At 2 years, the mean (±SD) LVESVI was 41.2±20.0 ml per square meter of body-surface area in the CABG-alone group and 43.2±20.6 ml per square meter in the combined-procedure group (mean improvement over baseline, -14.1 ml per square meter and -14.6 ml per square meter, respectively). The rate of death was 10.6% in the CABG-alone group and 10.0% in the combined-procedure group (hazard ratio in the combined-procedure group, 0.90; 95% confidence interval, 0.45 to 1.83; P=0.78). There was no significant between-group difference in the rank-based assessment of the LVESVI (including death) at 2 years (z score, 0.38; P=0.71). The 2-year rate of moderate or severe residual mitral regurgitation was higher in the CABG-alone group than in the combined-procedure group (32.3% vs. 11.2%, P<0.001). Overall rates of hospital readmission and serious adverse events were similar in the two groups, but neurologic events and supraventricular arrhythmias remained more frequent in the combined-procedure group.
In patients with moderate ischemic mitral regurgitation undergoing CABG, the addition of mitral-valve repair did not lead to significant differences in left ventricular reverse remodeling at 2 years. Mitral-valve repair provided a more durable correction of mitral regurgitation but did not significantly improve survival or reduce overall adverse events or readmissions and was associated with an early hazard of increased neurologic events and supraventricular arrhythmias. (Funded by the National Institutes of Health and Canadian Institutes of Health Research; ClinicalTrials.gov number, NCT00806988.).
在一项比较单纯冠状动脉旁路移植术(CABG)与CABG联合二尖瓣修复术治疗中度缺血性二尖瓣反流患者的试验中,我们发现左心室收缩末期容积指数(LVESVI)或1年后的生存率无显著差异。二尖瓣联合修复术与中度或重度二尖瓣反流患病率降低相关,但患者有更多不良事件。我们现在报告2年的结果。
我们将301例患者随机分为单纯接受CABG或联合手术组。对患者进行2年的随访,观察临床和超声心动图结果。
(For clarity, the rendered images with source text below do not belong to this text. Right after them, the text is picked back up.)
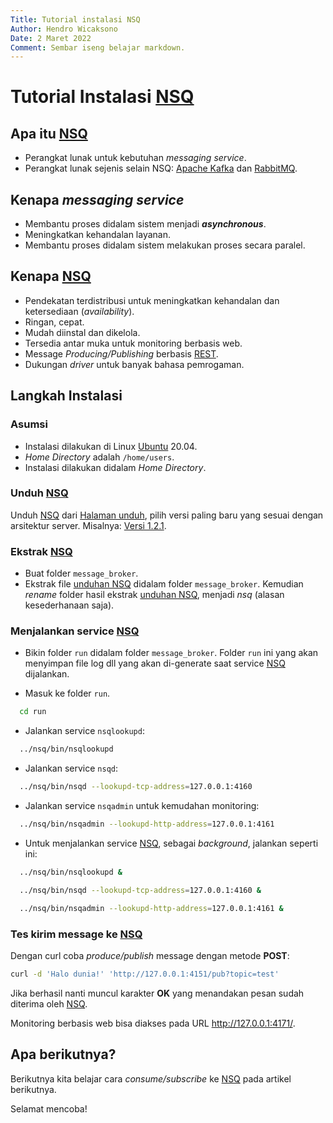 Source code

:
 ```yaml
---
Title: Tutorial instalasi NSQ  
Author: Hendro Wicaksono 
Date: 2 Maret 2022
Comment: Sembar iseng belajar markdown.
---
```


# Tutorial Instalasi [NSQ]

## Apa itu [NSQ]

- Perangkat lunak untuk kebutuhan *messaging service*.
- Perangkat lunak sejenis selain NSQ: [Apache Kafka](https://kafka.apache.org/) dan [RabbitMQ](https://www.rabbitmq.com/).

## Kenapa *messaging service*
- Membantu proses didalam sistem menjadi _**asynchronous**_.
- Meningkatkan kehandalan layanan.
- Membantu proses didalam sistem melakukan proses secara paralel.

## Kenapa [NSQ]
- Pendekatan terdistribusi untuk meningkatkan kehandalan dan ketersediaan (*availability*).
- Ringan, cepat.
- Mudah diinstal dan dikelola.
- Tersedia antar muka untuk monitoring berbasis web.
- Message *Producing/Publishing* berbasis [REST](https://en.wikipedia.org/wiki/Representational_state_transfer).
- Dukungan *driver* untuk banyak bahasa pemrogaman. 

## Langkah Instalasi

### Asumsi
- Instalasi dilakukan di Linux [Ubuntu](https://ubuntu.com/) 20.04.
- *Home Directory* adalah `/home/users`.
- Instalasi dilakukan didalam *Home Directory*.

### Unduh [NSQ]

Unduh [NSQ] dari [Halaman unduh](https://nsq.io/deployment/installing.html), pilih versi paling baru yang sesuai dengan arsitektur server. Misalnya: [Versi 1.2.1](https://s3.amazonaws.com/bitly-downloads/nsq/nsq-1.2.1.linux-amd64.go1.16.6.tar.gz).

### Ekstrak [NSQ]

- Buat folder `message_broker`.
- Ekstrak file [unduhan NSQ](https://s3.amazonaws.com/bitly-downloads/nsq/nsq-1.2.1.linux-amd64.go1.16.6.tar.gz) didalam folder `message_broker`. Kemudian _rename_ folder hasil ekstrak [unduhan NSQ](https://s3.amazonaws.com/bitly-downloads/nsq/nsq-1.2.1.linux-amd64.go1.16.6.tar.gz), menjadi _nsq_ (alasan kesederhanaan saja).

### Menjalankan service [NSQ]
- Bikin folder `run` didalam folder `message_broker`. Folder `run` ini yang akan menyimpan file log dll yang akan di-generate saat service [NSQ] dijalankan.

- Masuk ke folder `run`.
```sh
  cd run
```

- Jalankan service `nsqlookupd`:
```sh
  ../nsq/bin/nsqlookupd
```

- Jalankan service `nsqd`:
```sh
  ../nsq/bin/nsqd --lookupd-tcp-address=127.0.0.1:4160
```

- Jalankan service `nsqadmin` untuk kemudahan monitoring:
```sh
  ../nsq/bin/nsqadmin --lookupd-http-address=127.0.0.1:4161
```

- Untuk menjalankan service [NSQ], sebagai *background*, jalankan seperti ini:
```sh
  ../nsq/bin/nsqlookupd &
```
```sh
  ../nsq/bin/nsqd --lookupd-tcp-address=127.0.0.1:4160 &
```
```sh
  ../nsq/bin/nsqadmin --lookupd-http-address=127.0.0.1:4161 &
```

### Tes kirim message ke [NSQ]

Dengan curl coba *produce/publish* message dengan metode **POST**:
```sh
curl -d 'Halo dunia!' 'http://127.0.0.1:4151/pub?topic=test'
```

Jika berhasil nanti muncul karakter **OK** yang menandakan pesan sudah diterima oleh [NSQ].

Monitoring berbasis web bisa diakses pada URL http://127.0.0.1:4171/.

## Apa berikutnya?

Berikutnya kita belajar cara *consume/subscribe* ke [NSQ] pada artikel berikutnya.

Selamat mencoba!

[NSQ]: <https://nsq.io/>

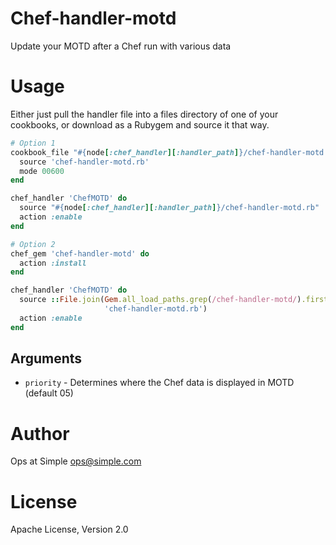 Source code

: # Chef-handler-motd
Update your MOTD after a Chef run with various data

# Usage
Either just pull the handler file into a files directory of one of your
cookbooks, or download as a Rubygem and source it that way.

```ruby
# Option 1
cookbook_file "#{node[:chef_handler][:handler_path]}/chef-handler-motd.rb" do
  source 'chef-handler-motd.rb'
  mode 00600
end

chef_handler 'ChefMOTD' do
  source "#{node[:chef_handler][:handler_path]}/chef-handler-motd.rb"
  action :enable
end

# Option 2
chef_gem 'chef-handler-motd' do
  action :install
end

chef_handler 'ChefMOTD' do
  source ::File.join(Gem.all_load_paths.grep(/chef-handler-motd/).first,
                     'chef-handler-motd.rb')
  action :enable
end
```

## Arguments
* `priority` - Determines where the Chef data is displayed in MOTD (default 05)

# Author
Ops at Simple <ops@simple.com>

# License
Apache License, Version 2.0

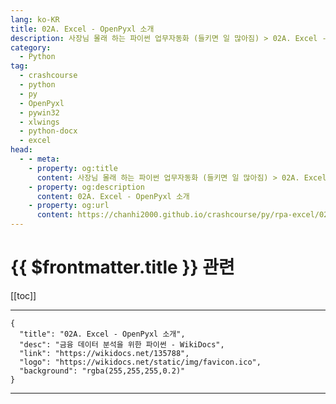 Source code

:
 ```yaml
---
lang: ko-KR
title: 02A. Excel - OpenPyxl 소개 
description: 사장님 몰래 하는 파이썬 업무자동화 (들키면 일 많아짐) > 02A. Excel - OpenPyxl 소개 
category:
  - Python
tag: 
  - crashcourse
  - python
  - py
  - OpenPyxl
  - pywin32
  - xlwings
  - python-docx
  - excel
head:
  - - meta:
    - property: og:title
      content: 사장님 몰래 하는 파이썬 업무자동화 (들키면 일 많아짐) > 02A. Excel - OpenPyxl 소개 
    - property: og:description
      content: 02A. Excel - OpenPyxl 소개 
    - property: og:url
      content: https://chanhi2000.github.io/crashcourse/py/rpa-excel/02a.html
---
```


# {{ $frontmatter.title }} 관련

[[toc]]

---

```component VPCard
{
  "title": "02A. Excel - OpenPyxl 소개",
  "desc": "금융 데이터 분석을 위한 파이썬 - WikiDocs",
  "link": "https://wikidocs.net/135788",
  "logo": "https://wikidocs.net/static/img/favicon.ico",
  "background": "rgba(255,255,255,0.2)"
}
```

---

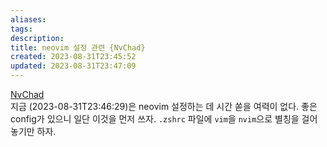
 ```yaml
---
aliases: 
tags: 
description:
title: neovim 설정 관련 {NvChad}
created: 2023-08-31T23:45:52
updated: 2023-08-31T23:47:09
---
```

[NvChad](https://nvchad.com/)  
지금 (2023-08-31T23:46:29)은 neovim 설정하는 데 시간 쏟을 여력이 없다. 좋은 config가 있으니 일단 이것을 먼저 쓰자. `.zshrc` 파일에 `vim`을 `nvim`으로 별칭을 걸어놓기만 하자.
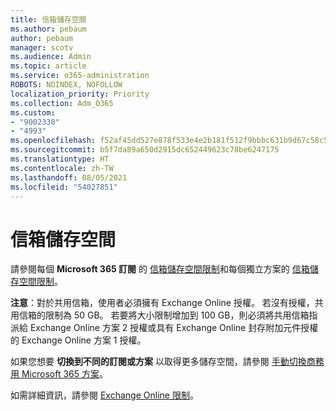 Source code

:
 ```yaml
---
title: 信箱儲存空間
ms.author: pebaum
author: pebaum
manager: scotv
ms.audience: Admin
ms.topic: article
ms.service: o365-administration
ROBOTS: NOINDEX, NOFOLLOW
localization_priority: Priority
ms.collection: Adm_O365
ms.custom:
- "9002330"
- "4993"
ms.openlocfilehash: f52af45dd527e878f533e4e2b181f512f9bbbc631b9d67c58c5ec1ffcd19ea84
ms.sourcegitcommit: b5f7da89a650d2915dc652449623c78be6247175
ms.translationtype: HT
ms.contentlocale: zh-TW
ms.lasthandoff: 08/05/2021
ms.locfileid: "54027851"
---
```

# <a name="mailbox-storage"></a>信箱儲存空間

請參閱每個 **Microsoft 365 訂閱** 的 [信箱儲存空間限制](https://docs.microsoft.com/office365/servicedescriptions/exchange-online-service-description/exchange-online-limits#mailbox-storage-limits)和每個獨立方案的 [信箱儲存空間限制](https://docs.microsoft.com/office365/servicedescriptions/exchange-online-service-description/exchange-online-limits#storage-limits-across-standalone-plans)。 

**注意**：對於共用信箱，使用者必須擁有 Exchange Online 授權。 若沒有授權，共用信箱的限制為 50 GB。 若要將大小限制增加到 100 GB，則必須將共用信箱指派給 Exchange Online 方案 2 授權或具有 Exchange Online 封存附加元件授權的 Exchange Online 方案 1 授權。

如果您想要 **切換到不同的訂閱或方案** 以取得更多儲存空間，請參閱 [手動切換商務用 Microsoft 365 方案](https://docs.microsoft.com/microsoft-365/commerce/subscriptions/switch-plans-manually?view=o365-worldwide)。

如需詳細資訊，請參閱 [Exchange Online 限制](https://docs.microsoft.com/office365/servicedescriptions/exchange-online-service-description/exchange-online-limits)。
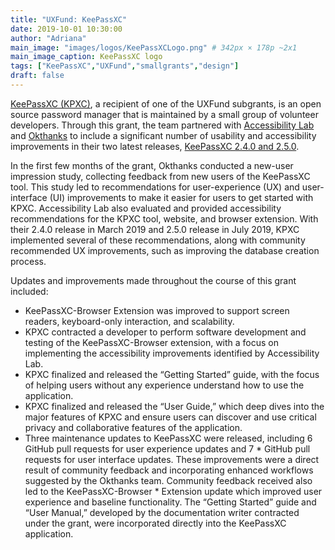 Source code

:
 ```yaml
---
title: "UXFund: KeePassXC"
date: 2019-10-01 10:30:00
author: "Adriana"
main_image: "images/logos/KeePassXCLogo.png" # 342px × 178p ~2x1
main_image_caption: KeePassXC logo
tags: ["KeePassXC","UXFund","smallgrants","design"]
draft: false
---
```


[KeePassXC (KPXC)](https://keepassxc.org/), a recipient of one of the UXFund subgrants, is an open source password manager that is maintained by a small group of volunteer developers. Through this grant, the team partnered with [Accessibility Lab](https://a11ylab.com/) and [Okthanks](https://okthanks.com/) to include a significant number of usability and accessibility improvements in their two latest releases, [KeePassXC 2.4.0 and 2.5.0](https://keepassxc.org/download/).

In the first few months of the grant, Okthanks conducted a new-user impression study, collecting feedback from new users of the KeePassXC tool. This study led to recommendations for user-experience (UX) and user-interface (UI) improvements to make it easier for users to get started with KPXC. Accessibility Lab also evaluated and provided accessibility recommendations for the KPXC tool, website, and browser extension. With their 2.4.0 release in March 2019 and 2.5.0 release in July 2019, KPXC implemented several of these recommendations, along with community recommended UX improvements, such as improving the database creation process.

Updates and improvements made throughout the course of this grant included:

* KeePassXC-Browser Extension was improved to support screen readers, keyboard-only interaction, and scalability.
* KPXC contracted a developer to perform software development and testing of the KeePassXC-Browser extension, with a focus on implementing the accessibility improvements identified by Accessibility Lab.
* KPXC finalized and released the “Getting Started” guide, with the focus of helping users without any experience understand how to use the application.
* KPXC finalized and released the “User Guide,” which deep dives into the major features of KPXC and ensure users can discover and use critical privacy and collaborative features of the application.
* Three maintenance updates to KeePassXC were released, including 6 GitHub pull requests for user experience updates and 7 * GitHub pull requests for user interface updates. These improvements were a direct result of community feedback and incorporating enhanced workflows suggested by the Okthanks team. Community feedback received also led to the KeePassXC-Browser * Extension update which improved user experience and baseline functionality. The “Getting Started” guide and “User Manual,” developed by the documentation writer contracted under the grant, were incorporated directly into the KeePassXC application.
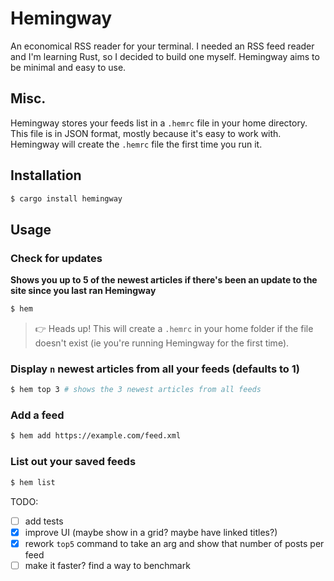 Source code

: # Hemingway

An economical RSS reader for your terminal. I needed an RSS feed reader and I'm learning Rust, so I decided to build one myself. Hemingway aims to be minimal and easy to use.

## Misc.

Hemingway stores your feeds list in a `.hemrc` file in your home directory. This file is in JSON format, mostly because it's easy to work with. Hemingway will create the `.hemrc` file the first time you run it.

## Installation

```bash
$ cargo install hemingway
```

## Usage

### Check for updates

**Shows you up to 5 of the newest articles if there's been an update to the site since you last ran Hemingway**

```bash
$ hem
```

> 👉 Heads up! This will create a `.hemrc` in your home folder if the file doesn't exist (ie you're running Hemingway for the first time).

### Display `n` newest articles from all your feeds (defaults to 1)

```bash
$ hem top 3 # shows the 3 newest articles from all feeds
```

### Add a feed

```bash
$ hem add https://example.com/feed.xml
```

### List out your saved feeds

```bash
$ hem list
```

TODO:

-   [ ] add tests
-   [x] improve UI (maybe show in a grid? maybe have linked titles?)
-   [x] rework `top5` command to take an arg and show that number of posts per feed
-   [ ] make it faster? find a way to benchmark

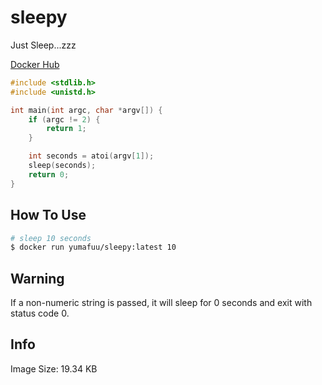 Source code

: # sleepy

Just Sleep...zzz

[Docker Hub](https://hub.docker.com/repository/docker/yumafuu/sleepy/general)


```c
#include <stdlib.h>
#include <unistd.h>

int main(int argc, char *argv[]) {
    if (argc != 2) {
        return 1;
    }

    int seconds = atoi(argv[1]);
    sleep(seconds);
    return 0;
}
```

## How To Use

```bash
# sleep 10 seconds
$ docker run yumafuu/sleepy:latest 10
```

## Warning
If a non-numeric string is passed, it will sleep for 0 seconds and exit with status code 0.


## Info
Image Size: 19.34 KB
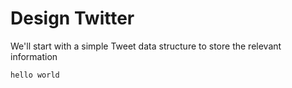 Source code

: ﻿# Design Twitter

We'll start with a simple Tweet data structure to store the relevant information

```
hello world
```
2年时,单纯CABG组的平均(±标准差)LVESVI为每平方米体表面积41.2±20.0 ml,联合手术组为每平方米43.2±20.6 ml(相对于基线的平均改善分别为每平方米-14.1 ml和-14.6 ml)。单纯CABG组的死亡率为10.6%,联合手术组为10.0%(联合手术组的风险比为0.90;95%置信区间为0.45至1.83;P = 0.78)。2年时基于秩次的LVESVI评估(包括死亡)在组间无显著差异(z值为0.38;P = 0.71)。单纯CABG组中度或重度二尖瓣反流的2年发生率高于联合手术组(32.3%对11.2%,P<0.001)。两组的总体再入院率和严重不良事件发生率相似,但联合手术组的神经系统事件和室上性心律失常仍然更频繁。
在接受CABG的中度缺血性二尖瓣反流患者中,增加二尖瓣修复术在2年时并未导致左心室逆向重构有显著差异。二尖瓣修复术能更持久地纠正二尖瓣反流,但并未显著提高生存率或减少总体不良事件或再入院率,且与神经系统事件和室上性心律失常增加的早期风险相关。(由美国国立卫生研究院和加拿大卫生研究院资助;ClinicalTrials.gov编号,NCT00806988。)